INPUT RECORDS: Begin

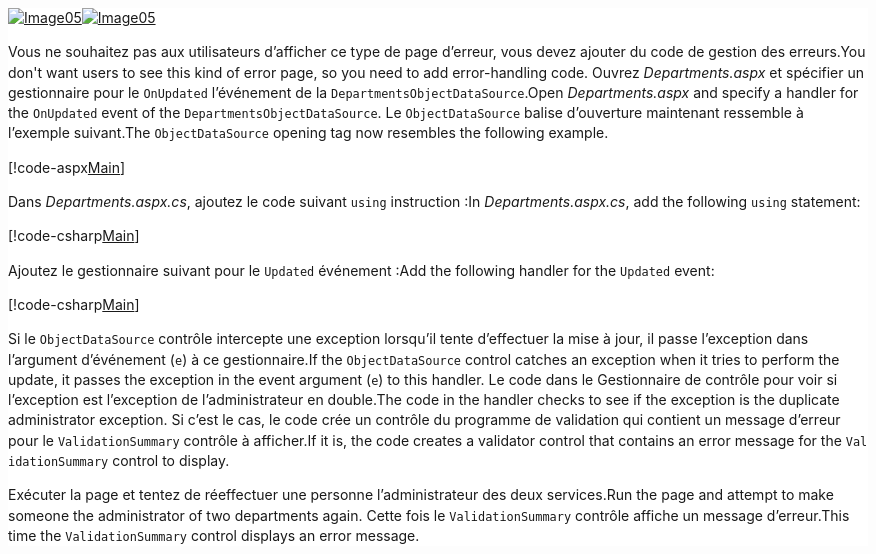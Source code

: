 <span data-ttu-id="da068-220">[![Image05](using-the-entity-framework-and-the-objectdatasource-control-part-2-adding-a-business-logic-layer-and-unit-tests/_static/image20.png)](using-the-entity-framework-and-the-objectdatasource-control-part-2-adding-a-business-logic-layer-and-unit-tests/_static/image19.png)</span><span class="sxs-lookup"><span data-stu-id="da068-220">[![Image05](using-the-entity-framework-and-the-objectdatasource-control-part-2-adding-a-business-logic-layer-and-unit-tests/_static/image20.png)](using-the-entity-framework-and-the-objectdatasource-control-part-2-adding-a-business-logic-layer-and-unit-tests/_static/image19.png)</span></span>

<span data-ttu-id="da068-221">Vous ne souhaitez pas aux utilisateurs d’afficher ce type de page d’erreur, vous devez ajouter du code de gestion des erreurs.</span><span class="sxs-lookup"><span data-stu-id="da068-221">You don't want users to see this kind of error page, so you need to add error-handling code.</span></span> <span data-ttu-id="da068-222">Ouvrez *Departments.aspx* et spécifier un gestionnaire pour le `OnUpdated` l’événement de la `DepartmentsObjectDataSource`.</span><span class="sxs-lookup"><span data-stu-id="da068-222">Open *Departments.aspx* and specify a handler for the `OnUpdated` event of the `DepartmentsObjectDataSource`.</span></span> <span data-ttu-id="da068-223">Le `ObjectDataSource` balise d’ouverture maintenant ressemble à l’exemple suivant.</span><span class="sxs-lookup"><span data-stu-id="da068-223">The `ObjectDataSource` opening tag now resembles the following example.</span></span>

[!code-aspx[Main](using-the-entity-framework-and-the-objectdatasource-control-part-2-adding-a-business-logic-layer-and-unit-tests/samples/sample14.aspx)]

<span data-ttu-id="da068-224">Dans *Departments.aspx.cs*, ajoutez le code suivant `using` instruction :</span><span class="sxs-lookup"><span data-stu-id="da068-224">In *Departments.aspx.cs*, add the following `using` statement:</span></span>

[!code-csharp[Main](using-the-entity-framework-and-the-objectdatasource-control-part-2-adding-a-business-logic-layer-and-unit-tests/samples/sample15.cs)]

<span data-ttu-id="da068-225">Ajoutez le gestionnaire suivant pour le `Updated` événement :</span><span class="sxs-lookup"><span data-stu-id="da068-225">Add the following handler for the `Updated` event:</span></span>

[!code-csharp[Main](using-the-entity-framework-and-the-objectdatasource-control-part-2-adding-a-business-logic-layer-and-unit-tests/samples/sample16.cs)]

<span data-ttu-id="da068-226">Si le `ObjectDataSource` contrôle intercepte une exception lorsqu’il tente d’effectuer la mise à jour, il passe l’exception dans l’argument d’événement (`e`) à ce gestionnaire.</span><span class="sxs-lookup"><span data-stu-id="da068-226">If the `ObjectDataSource` control catches an exception when it tries to perform the update, it passes the exception in the event argument (`e`) to this handler.</span></span> <span data-ttu-id="da068-227">Le code dans le Gestionnaire de contrôle pour voir si l’exception est l’exception de l’administrateur en double.</span><span class="sxs-lookup"><span data-stu-id="da068-227">The code in the handler checks to see if the exception is the duplicate administrator exception.</span></span> <span data-ttu-id="da068-228">Si c’est le cas, le code crée un contrôle du programme de validation qui contient un message d’erreur pour le `ValidationSummary` contrôle à afficher.</span><span class="sxs-lookup"><span data-stu-id="da068-228">If it is, the code creates a validator control that contains an error message for the `ValidationSummary` control to display.</span></span>

<span data-ttu-id="da068-229">Exécuter la page et tentez de réeffectuer une personne l’administrateur des deux services.</span><span class="sxs-lookup"><span data-stu-id="da068-229">Run the page and attempt to make someone the administrator of two departments again.</span></span> <span data-ttu-id="da068-230">Cette fois le `ValidationSummary` contrôle affiche un message d’erreur.</span><span class="sxs-lookup"><span data-stu-id="da068-230">This time the `ValidationSummary` control displays an error message.</span></span>
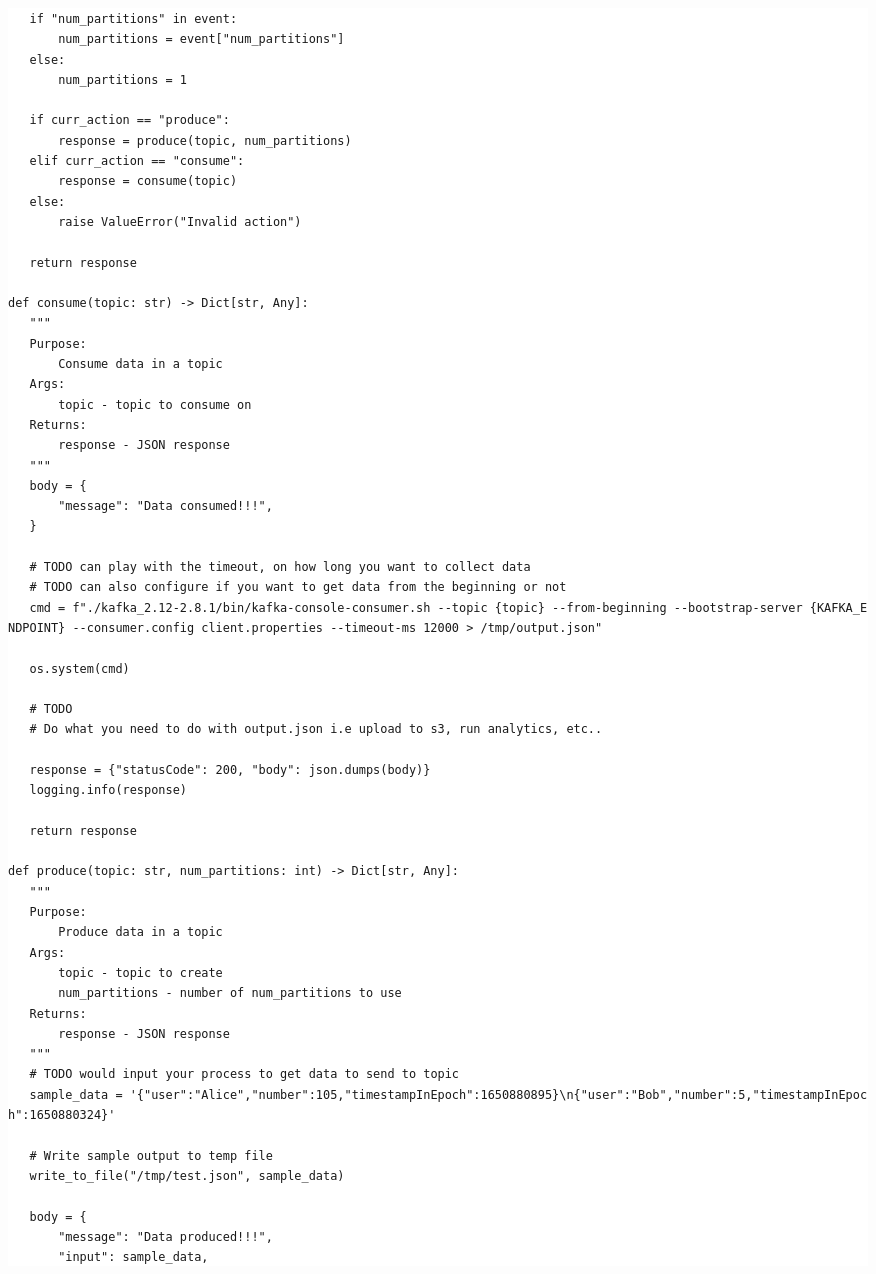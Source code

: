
 ```
   if "num_partitions" in event:
       num_partitions = event["num_partitions"]
   else:
       num_partitions = 1

   if curr_action == "produce":
       response = produce(topic, num_partitions)
   elif curr_action == "consume":
       response = consume(topic)
   else:
       raise ValueError("Invalid action")

   return response

def consume(topic: str) -> Dict[str, Any]:
   """
   Purpose:
       Consume data in a topic
   Args:
       topic - topic to consume on
   Returns:
       response - JSON response
   """
   body = {
       "message": "Data consumed!!!",
   }

   # TODO can play with the timeout, on how long you want to collect data
   # TODO can also configure if you want to get data from the beginning or not
   cmd = f"./kafka_2.12-2.8.1/bin/kafka-console-consumer.sh --topic {topic} --from-beginning --bootstrap-server {KAFKA_ENDPOINT} --consumer.config client.properties --timeout-ms 12000 > /tmp/output.json"

   os.system(cmd)

   # TODO
   # Do what you need to do with output.json i.e upload to s3, run analytics, etc..

   response = {"statusCode": 200, "body": json.dumps(body)}
   logging.info(response)

   return response

def produce(topic: str, num_partitions: int) -> Dict[str, Any]:
   """
   Purpose:
       Produce data in a topic
   Args:
       topic - topic to create
       num_partitions - number of num_partitions to use
   Returns:
       response - JSON response
   """
   # TODO would input your process to get data to send to topic
   sample_data = '{"user":"Alice","number":105,"timestampInEpoch":1650880895}\n{"user":"Bob","number":5,"timestampInEpoch":1650880324}'

   # Write sample output to temp file
   write_to_file("/tmp/test.json", sample_data)

   body = {
       "message": "Data produced!!!",
       "input": sample_data,
```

INPUT RECORDS: End

EXERCISE DESCRIPTION.
Find the number of lines in the records that include the word "with". Write only that number.

RESPONSE TO THE TASK.
2